Personne ne sort indemne de ce film. Les trahisons et les ruptures s’enchaînent. Fincher présente son film en mélangeant à la genèse de Facebook les deux procès intentés contre Zuckerberg. Cela renforce l’intensité du rythme du film sans toutefois perdre le spectateur, puisqu’il trouve chaque fois des réponses aux questions laissées en suspens. Et cela ajoute du piment à relater cette naissance difficile, et solitaire, du réseau social le plus populaire, qui a été créé – comble du paradoxe – par un individu particulièrement asocial.
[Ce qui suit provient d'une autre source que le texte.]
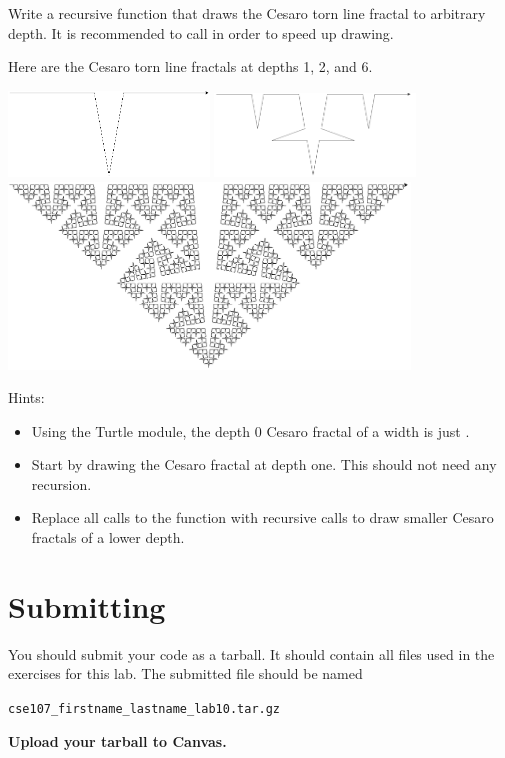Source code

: \documentclass[11pt]{cselabheader}
\begin{document}
\begin{ex}[cesaro.py]
Write a recursive function that draws the Cesaro torn line fractal to
arbitrary depth. It is recommended to call
 in order to speed up drawing.

Here are the Cesaro torn line fractals at depths 1, 2, and 6.
\begin{center}
\includegraphics[width=0.4\textwidth]{img/cesaro1.png}
\includegraphics[width=0.4\textwidth]{img/cesaro2.png}
\includegraphics[width=0.8\textwidth]{img/cesaro6.png}
\end{center}

Hints:
\begin{itemize}
\item Using the Turtle module, the depth 0 Cesaro fractal of a width
 is just .
\item Start by drawing the Cesaro fractal at depth one. This should
not need any recursion.
\item Replace all calls to the  function
with recursive calls to draw smaller Cesaro fractals of a lower depth.
\end{itemize}
\end{ex}

\newpage
\section{Submitting}

You should submit your code as a tarball. It should contain all files
used in the exercises for this lab. The submitted file should be named
\begin{center}
  \texttt{cse107\_firstname\_lastname\_lab10.tar.gz}
\end{center}

\begin{center}
  \textbf{Upload your tarball to Canvas.}
\end{center}

\listofexercises
\end{document}
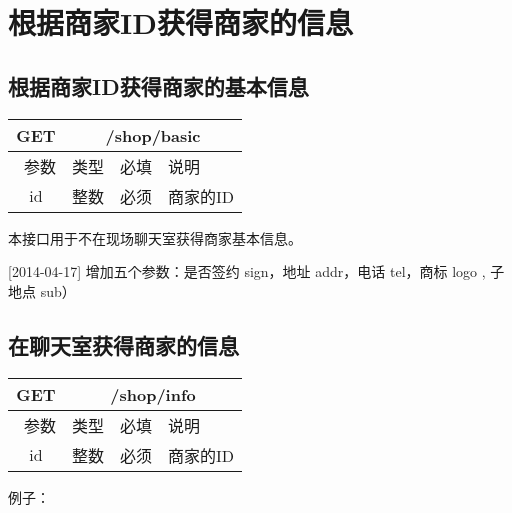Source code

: \documentclass[cs4size]{ctexartutf8}
\begin{document}
\section{根据商家ID获得商家的信息}

\subsection{根据商家ID获得商家的基本信息}

\begin{table}[H]
   \begin{center}
\begin{tabular}{|c|c|c|p{12cm}|}
\hline
GET & \multicolumn{3}{|c|}{/shop/basic} \\
\hline\hline
 \  参数  & 类型 & 必填 &  说明  \\
\hline
 id  & 整数 & 必须 & 商家的ID\\
\hline
\end{tabular}
   \end{center}
\end{table}
本接口用于不在现场聊天室获得商家基本信息。

[2014-04-17] 增加五个参数：是否签约 sign，地址 addr，电话 tel，商标 logo , 子地点 sub）

\subsection{在聊天室获得商家的信息}

\begin{table}[H]
   \begin{center}
\begin{tabular}{|c|c|c|p{12cm}|}
\hline
GET & \multicolumn{3}{|c|}{/shop/info} \\
\hline\hline
 \  参数  & 类型 & 必填 &  说明  \\
\hline
 id  & 整数 & 必须 & 商家的ID\\
\hline
\end{tabular}
   \end{center}
\end{table}

例子：
\end{document}
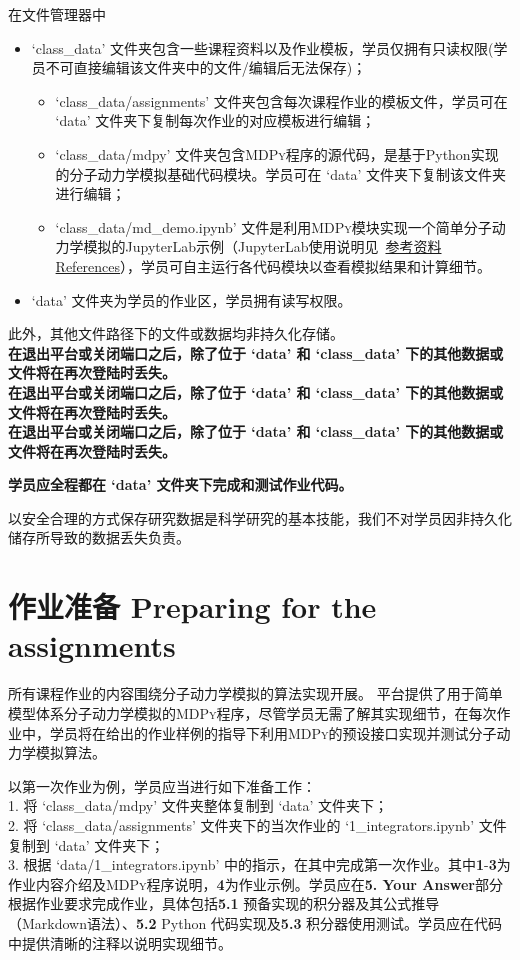\documentclass{article}
\begin{document}
在文件管理器中
\begin{itemize}
  \item `class\_data' 文件夹包含一些课程资料以及作业模板，学员仅拥有只读权限(学员不可直接编辑该文件夹中的文件/编辑后无法保存)；
    \begin{itemize}
      \item `class\_data/assignments' 文件夹包含每次课程作业的模板文件，学员可在 `data' 文件夹下复制每次作业的对应模板进行编辑；
      \item `class\_data/mdpy' 文件夹包含\textsc{MDPy}程序的源代码，是基于Python实现的分子动力学模拟基础代码模块。学员可在 `data' 文件夹下复制该文件夹进行编辑；
      \item `class\_data/md\_demo.ipynb' 文件是利用\textsc{MDPy}模块实现一个简单分子动力学模拟的JupyterLab示例（JupyterLab使用说明见~\hyperref[sec:ref]{参考资料 References}），学员可自主运行各代码模块以查看模拟结果和计算细节。
    \end{itemize}
  \item `data' 文件夹为学员的作业区，学员拥有读写权限。
\end{itemize}

此外，其他文件路径下的文件或数据均非持久化存储。\\
{\bf
\color{myred} 在退出平台或关闭端口之后，除了位于 `data' 和 `class\_data' 下的其他数据或文件将在再次登陆时丢失。\\
\color{myblue}在退出平台或关闭端口之后，除了位于 `data' 和 `class\_data' 下的其他数据或文件将在再次登陆时丢失。\\
\color{myred} 在退出平台或关闭端口之后，除了位于 `data' 和 `class\_data' 下的其他数据或文件将在再次登陆时丢失。}

{\bf 学员应全程都在 `data' 文件夹下完成和测试作业代码。}

以安全合理的方式保存研究数据是科学研究的基本技能，我们不对学员因非持久化储存所导致的数据丢失负责。

\section*{作业准备 Preparing for the assignments}

所有课程作业的内容围绕分子动力学模拟的算法实现开展。
平台提供了用于简单模型体系分子动力学模拟的\textsc{MDPy}程序，尽管学员无需了解其实现细节，在每次作业中，学员将在给出的作业样例的指导下利用\textsc{MDPy}的预设接口实现并测试分子动力学模拟算法。

以第一次作业为例，学员应当进行如下准备工作：\\
1. 将 `class\_data/mdpy' 文件夹整体复制到 `data' 文件夹下；\\
2. 将 `class\_data/assignments' 文件夹下的当次作业的 `1\_integrators.ipynb' 文件复制到 `data' 文件夹下；\\
3. 根据 `data/1\_integrators.ipynb' 中的指示，在其中完成第一次作业。其中\textbf{1}-\textbf{3}为作业内容介绍及\textsc{MDPy}程序说明，\textbf{4}为作业示例。学员应在\textbf{5. Your Answer}部分根据作业要求完成作业，具体包括\textbf{5.1} 预备实现的积分器及其公式推导（Markdown语法）、\textbf{5.2} Python 代码实现及\textbf{5.3} 积分器使用测试。学员应在代码中提供清晰的注释以说明实现细节。\\
\end{document}

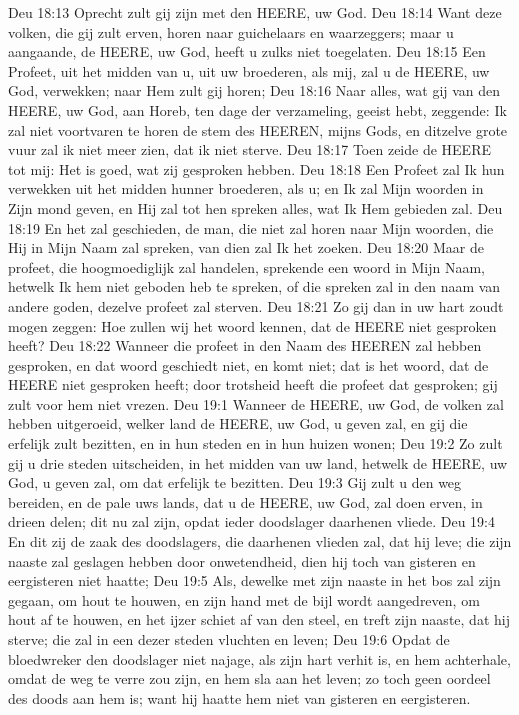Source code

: Deu 18:13  Oprecht zult gij zijn met den HEERE, uw God.
Deu 18:14  Want deze volken, die gij zult erven, horen naar guichelaars en waarzeggers; maar u aangaande, de HEERE, uw God, heeft u zulks niet toegelaten.
Deu 18:15  Een Profeet, uit het midden van u, uit uw broederen, als mij, zal u de HEERE, uw God, verwekken; naar Hem zult gij horen;
Deu 18:16  Naar alles, wat gij van den HEERE, uw God, aan Horeb, ten dage der verzameling, geeist hebt, zeggende: Ik zal niet voortvaren te horen de stem des HEEREN, mijns Gods, en ditzelve grote vuur zal ik niet meer zien, dat ik niet sterve.
Deu 18:17  Toen zeide de HEERE tot mij: Het is goed, wat zij gesproken hebben.
Deu 18:18  Een Profeet zal Ik hun verwekken uit het midden hunner broederen, als u; en Ik zal Mijn woorden in Zijn mond geven, en Hij zal tot hen spreken alles, wat Ik Hem gebieden zal.
Deu 18:19  En het zal geschieden, de man, die niet zal horen naar Mijn woorden, die Hij in Mijn Naam zal spreken, van dien zal Ik het zoeken.
Deu 18:20  Maar de profeet, die hoogmoediglijk zal handelen, sprekende een woord in Mijn Naam, hetwelk Ik hem niet geboden heb te spreken, of die spreken zal in den naam van andere goden, dezelve profeet zal sterven.
Deu 18:21  Zo gij dan in uw hart zoudt mogen zeggen: Hoe zullen wij het woord kennen, dat de HEERE niet gesproken heeft?
Deu 18:22  Wanneer die profeet in den Naam des HEEREN zal hebben gesproken, en dat woord geschiedt niet, en komt niet; dat is het woord, dat de HEERE niet gesproken heeft; door trotsheid heeft die profeet dat gesproken; gij zult voor hem niet vrezen.
Deu 19:1  Wanneer de HEERE, uw God, de volken zal hebben uitgeroeid, welker land de HEERE, uw God, u geven zal, en gij die erfelijk zult bezitten, en in hun steden en in hun huizen wonen;
Deu 19:2  Zo zult gij u drie steden uitscheiden, in het midden van uw land, hetwelk de HEERE, uw God, u geven zal, om dat erfelijk te bezitten.
Deu 19:3  Gij zult u den weg bereiden, en de pale uws lands, dat u de HEERE, uw God, zal doen erven, in drieen delen; dit nu zal zijn, opdat ieder doodslager daarhenen vliede.
Deu 19:4  En dit zij de zaak des doodslagers, die daarhenen vlieden zal, dat hij leve; die zijn naaste zal geslagen hebben door onwetendheid, dien hij toch van gisteren en eergisteren niet haatte;
Deu 19:5  Als, dewelke met zijn naaste in het bos zal zijn gegaan, om hout te houwen, en zijn hand met de bijl wordt aangedreven, om hout af te houwen, en het ijzer schiet af van den steel, en treft zijn naaste, dat hij sterve; die zal in een dezer steden vluchten en leven;
Deu 19:6  Opdat de bloedwreker den doodslager niet najage, als zijn hart verhit is, en hem achterhale, omdat de weg te verre zou zijn, en hem sla aan het leven; zo toch geen oordeel des doods aan hem is; want hij haatte hem niet van gisteren en eergisteren.

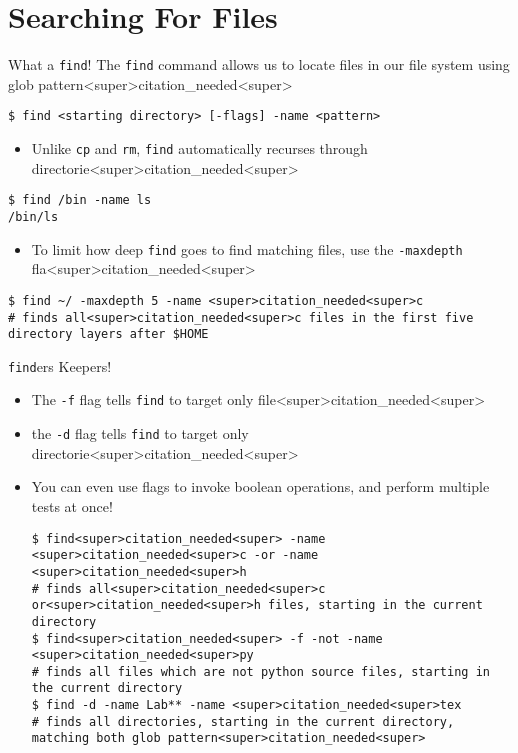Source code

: \documentclass[11pt]{beamer}
\begin{document}
\section[Find]{Searching For Files}
\begin{frame}[fragile=singleslide]{What a \texttt{find}!}
The \texttt{find} command allows us to locate files in our file system using glob pattern<super>citation_needed<super> 
\begin{lstlisting}[style=terminal]
$ find <starting directory> [-flags] -name <pattern>
\end{lstlisting}
\begin{itemize}
\item Unlike \texttt{cp} and \texttt{rm}, \texttt{find} automatically recurses through directorie<super>citation_needed<super>  
\end{itemize}
\begin{lstlisting}[style=terminal]
$ find /bin -name ls
/bin/ls
\end{lstlisting}
\begin{itemize}
\item To limit how deep \texttt{find} goes to find matching files, use the \texttt{-maxdepth} fla<super>citation_needed<super>
\end{itemize}
\begin{lstlisting}[style=terminal]
$ find ~/ -maxdepth 5 -name <super>citation_needed<super>c
# finds all<super>citation_needed<super>c files in the first five directory layers after $HOME
\end{lstlisting}
\end{frame}

\begin{frame}[fragile=singleslide]{\texttt{find}ers Keepers!}
\begin{itemize}
\item The \texttt{-f} flag tells \texttt{find} to target only file<super>citation_needed<super>
\item the \texttt{-d} flag tells \texttt{find} to target only directorie<super>citation_needed<super>  
\item You can even use flags to invoke boolean operations, and perform multiple tests at once! 
\begin{lstlisting}[style=terminal]
$ find<super>citation_needed<super> -name <super>citation_needed<super>c -or -name <super>citation_needed<super>h
# finds all<super>citation_needed<super>c or<super>citation_needed<super>h files, starting in the current directory
$ find<super>citation_needed<super> -f -not -name <super>citation_needed<super>py 
# finds all files which are not python source files, starting in the current directory
$ find -d -name Lab** -name <super>citation_needed<super>tex
# finds all directories, starting in the current directory, matching both glob pattern<super>citation_needed<super>  
\end{lstlisting}
\end{itemize}
\end{frame}
\end{document}
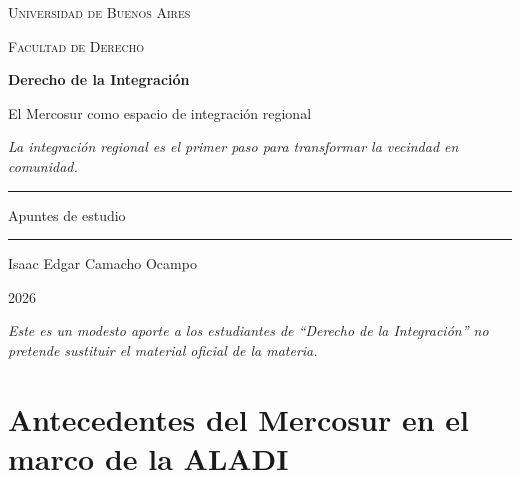 \documentclass[12pt,oneside]{book}
\newcommand{\universidad}{Universidad de Buenos Aires}
\newcommand{\facultad}{Facultad de Derecho}
\newcommand{\materia}{Derecho de la Integración}
\newcommand{\titulo}{El Mercosur como espacio de integración regional}
\newcommand{\autor}{Isaac Edgar Camacho Ocampo}
\newcommand{\anio}{2026}
\begin{document}
\begin{titlepage}

\thispagestyle{empty}

\begin{center}

\vspace*{1cm}

{\large \textsc{\universidad}}

\vspace{0.2cm}

{\large \textsc{\facultad}}

\vspace{3cm}

{\Huge \textbf{\materia}}

\vspace{1cm}

{\LARGE \titulo}

\vspace{0.8cm}

\textit{La integración regional es el primer paso para transformar la vecindad en comunidad.}

\vspace{1.2cm}

\rule{0.70\textwidth}{0.5pt}

\vspace{0.5cm}

{\large Apuntes de estudio}

\vspace{0.5cm}

\rule{0.70\textwidth}{0.5pt}

\vfill

{\large \autor}

\vspace{0.3cm}

{\large \anio}

\end{center}

\vfill

\begin{flushleft}
\textit{Este es un modesto aporte a los estudiantes de ``Derecho de la Integración'' no pretende sustituir el material oficial de la materia.}
\end{flushleft}

\end{titlepage}

\tableofcontents
\newpage

\chapter{Antecedentes del Mercosur en el marco de la ALADI}
\end{document}
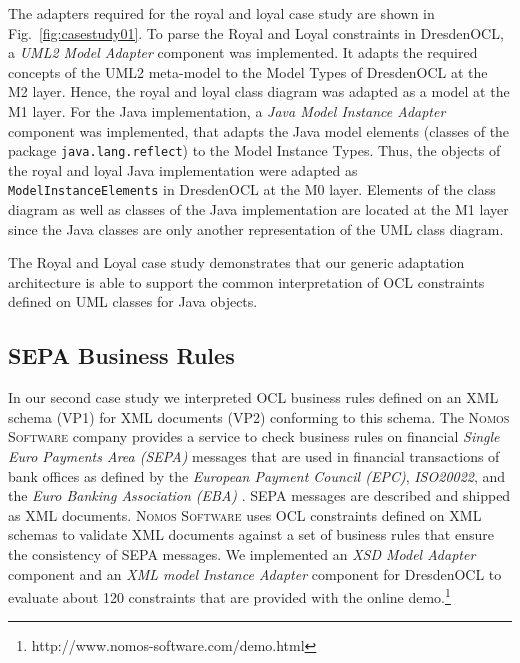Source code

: The adapters required for the royal and loyal case study are shown in Fig.~\ref{fig:casestudy01}. To parse the Royal and Loyal constraints
in DresdenOCL, a \textit{UML2 Model Adapter} component was implemented. It
adapts the required concepts of the UML2 meta-model to the Model 
Types of DresdenOCL at the M2 layer. Hence, the royal and loyal class diagram was adapted as a model at the M1 layer.
For the Java implementation, a \textit{Java Model Instance Adapter} component was implemented,
that adapts the Java model elements (classes of the package \texttt{java.lang.reflect})
to the Model Instance Types. Thus, the objects of the royal and loyal Java implementation
were adapted as \texttt{ModelInstanceElements} in DresdenOCL at the M0 layer. Elements of
the class diagram as well as classes of the Java implementation are located at the M1 layer 
since the Java classes are only another representation of the UML class diagram.

The Royal and Loyal case study demonstrates that our generic adaptation architecture is able to 
support the common interpretation of OCL constraints defined on UML classes for Java objects.


\subsection{SEPA Business Rules}

In our second case study we interpreted OCL business rules
defined on an XML schema (VP1) for XML documents (VP2)
conforming to this schema. The \textsc{Nomos Software} company provides a
service to check business rules on financial \textit{Single Euro Payments Area (SEPA)} messages that are 
used in financial transactions of bank offices as defined by the \textit{European
Payment Council (EPC)}, \textit{ISO20022}, and the \textit{Euro Banking Association (EBA)} \cite{spec:UNIFI,spec:EPC,WWW:EBA}. 
SEPA messages are described and shipped as XML documents.
\textsc{Nomos Software} uses OCL constraints defined on XML schemas
to validate XML documents against a set of business rules that ensure the consistency of
SEPA messages. We implemented an \emph{XSD Model Adapter} component and an \emph{XML model
Instance Adapter} component for DresdenOCL to evaluate about 120 constraints that are provided 
with the online demo.\footnote{http://www.nomos-software.com/demo.html}

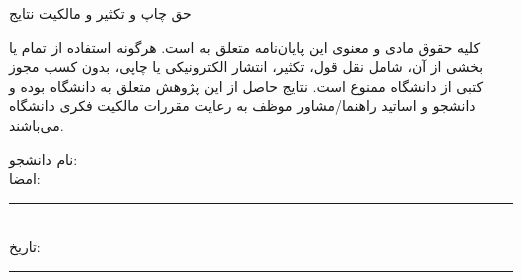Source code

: \thispagestyle{empty}
\begin{center}
  {\XTitr\large حق چاپ و تکثیر و مالکیت نتایج}
\end{center}
\vspace{1.5em}

\noindent
کلیه حقوق مادی و معنوی این پایان‌نامه متعلق به \textbf{\UniversityFA} است.
هرگونه استفاده از تمام یا بخشی از آن، شامل نقل قول، تکثیر، انتشار الکترونیکی
یا چاپی، بدون کسب مجوز کتبی از دانشگاه ممنوع است. نتایج حاصل از این پژوهش
متعلق به دانشگاه بوده و دانشجو و اساتید راهنما/مشاور موظف به رعایت مقررات
مالکیت فکری دانشگاه می‌باشند.

\vspace{2em}
\begin{flushleft}
  نام دانشجو: \StudentNameFA\\[0.8em]
  امضا: \rule{5cm}{0.4pt}\\[1.2em]
  تاریخ: \rule{5cm}{0.4pt}
\end{flushleft}
\clearpage
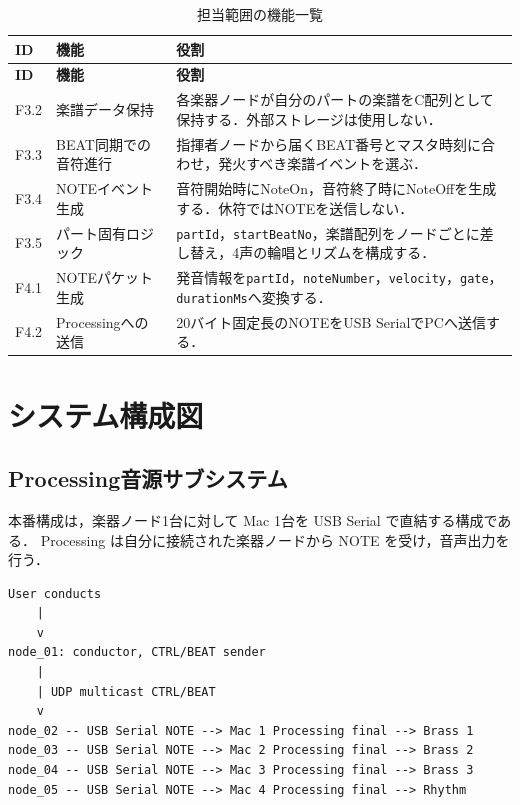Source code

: \documentclass[lualatex,book,paper=a4paper,jafontsize=11.5pt,jafontscale=1.05]{jlreq}
\newcommand{\code}[1]{\texttt{#1}}
\begin{document}
\begin{longtable}{p{}p{}p{}}
\caption{担当範囲の機能一覧}\label{tab:functions}\\
\toprule
\textbf{ID} & \textbf{機能} & \textbf{役割} \\
\midrule
\endfirsthead
\toprule
\textbf{ID} & \textbf{機能} & \textbf{役割} \\
\midrule
\endhead
F3.2 & 楽譜データ保持 &
各楽器ノードが自分のパートの楽譜をC配列として保持する．外部ストレージは使用しない．\\
F3.3 & BEAT同期での音符進行 &
指揮者ノードから届くBEAT番号とマスタ時刻に合わせ，発火すべき楽譜イベントを選ぶ．\\
F3.4 & NOTEイベント生成 &
音符開始時にNoteOn，音符終了時にNoteOffを生成する．休符ではNOTEを送信しない．\\
F3.5 & パート固有ロジック &
\code{partId}，\code{startBeatNo}，楽譜配列をノードごとに差し替え，4声の輪唱とリズムを構成する．\\
F4.1 & NOTEパケット生成 &
発音情報を\code{partId}，\code{noteNumber}，\code{velocity}，\code{gate}，
\code{durationMs}へ変換する．\\
F4.2 & Processingへの送信 &
20バイト固定長のNOTEをUSB SerialでPCへ送信する．\\
\bottomrule
\end{longtable}



\section{システム構成図}
\subsection{Processing音源サブシステム}
本番構成は，楽器ノード1台に対して Mac 1台を USB Serial で直結する構成である．
Processing は自分に接続された楽器ノードから NOTE を受け，音声出力を行う．

\begin{lstlisting}[style=textdiagram, caption={Processing 音源サブシステムを含む全体構成}, label={lst:overview}]
User conducts
    |
    v
node_01: conductor, CTRL/BEAT sender
    |
    | UDP multicast CTRL/BEAT
    v
node_02 -- USB Serial NOTE --> Mac 1 Processing final --> Brass 1
node_03 -- USB Serial NOTE --> Mac 2 Processing final --> Brass 2
node_04 -- USB Serial NOTE --> Mac 3 Processing final --> Brass 3
node_05 -- USB Serial NOTE --> Mac 4 Processing final --> Rhythm
\end{lstlisting}
\end{document}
Jesse Eisenberg est simplement parfait dans le rôle de Mark Zuckerberg. Il campe le personnage d’un être solitaire, qu’on aime à détester durant tout le film, mais qui surprend par son génie, ses répliques qui font tout le temps mouche. Il vit dans un monde qu’il se crée et dans lequel il s’enferme. Il va jusqu’au bout de son idée, même si elle doit l’amener à des sacrifices qu’il n’imaginait pas devoir faire. Il devient l’ennemi numéro 1 de Harvard, il perd son meilleur ami, Eduardo Saverin (Andrew Garfield, le prochain Spiderman) qu’il renvoie du projet, sans état d’âme, alors qu’il était co-fondateur de Facebook, celui-ci étant d’ailleurs le seul personnage vraiment positif du film. Fincher le détaille à sa manière : Eduardo est le seul personnage dont on connaisse les sentiments. Ce sont essentiellement des questions qu’il se pose, car il a conscience du caractère ambigu des autres personnages. En cela, il est positif car on peut ainsi voir qu’il a un « bon fond », à l’inverse de son ami Zuckerberg. Ce dernier est également rongé par l’idée de se trouver mis à l’écart des clubs branchés d’Harvard en raison de son trop petit porte-monnaie. Créer un site comme Facebook est pour lui la chance inespérée de devenir populaire et riche. En dépit de ce portrait repoussant, on trouve Mark Zuckerberg par moments attachant, car on se rend vite compte qu’on suit l’itinéraire d’un paumé, perdu entre le confort de l’adolescence et les premiers pas tourmentés dans la vie d’adulte.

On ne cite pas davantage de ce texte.